Re: *_collapse_limit, geqo_threshold

From: Tom Lane <tgl(at)sss(dot)pgh(dot)pa(dot)us>
To: Robert Haas <robertmhaas(at)gmail(dot)com>
Cc: Kevin Grittner <Kevin(dot)Grittner(at)wicourts(dot)gov>, Dimitri Fontaine <dim(at)hi-media(dot)com>, "pgsql-hackers(at)postgresql(dot)org" <pgsql-hackers(at)postgresql(dot)org>
Subject: Re: *_collapse_limit, geqo_threshold
Date: 2009-07-08 20:57:33
Message-ID: 10048.1247086653@sss.pgh.pa.us
Views: Raw Message | Whole Thread | Download mbox | Resend email
Thread:
Lists: pgsql-hackers

Robert Haas <robertmhaas(at)gmail(dot)com> writes:
> On Tue, Jul 7, 2009 at 6:33 PM, Tom Lane<tgl(at)sss(dot)pgh(dot)pa(dot)us> wrote:
>> It's pretty much all-or-nothing now: the GUC does not give you any sort
>> of useful control over *which* joins are reorderable.

> Yes. So the way I see it, the options are:

> 1. We can remove join_collapse_limit completely and provide no
> substitute. In this case, the ability to explicitly specify the join
> order will be gone.

> 2. We can remove join_collapse_limit but provide a different, Boolean
> GUC instead, like enable_join_reordering. In this case, we're not
> actually reducing the number of GUCs, just the size of the foot-gun.

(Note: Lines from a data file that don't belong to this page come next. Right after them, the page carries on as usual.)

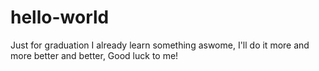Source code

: # hello-world
Just for graduation
I already learn something aswome,
I'll do it more and more better and better,
Good luck to me!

> 3. We can remove join_collapse_limit and provide an alternative way to
> explicitly specify the join order that is more flexible. This both
> reduces the number of GUCs and arguably provides some useful
> functionality that we don't have now.

> It sounds like your vote is for #2, which, as I say, seems like a
> feature with one arm tied behind its back, but hey, what do I know?

Well, the reason I'm not voting for #3 is that it looks like a lot of
work to implement something that would basically be a planner hint,
which I'm generally against; furthermore, it's a hint that there's been
no demand for. (We're not even certain that anyone is using the ability
to *fully* specify the join order, much less wanting some undetermined
compromise between manual and automatic control.) And anyway I didn't
hear anyone volunteering to do it. So the realistic alternatives are
#1, #2, or "do nothing"; and out of those I like #2.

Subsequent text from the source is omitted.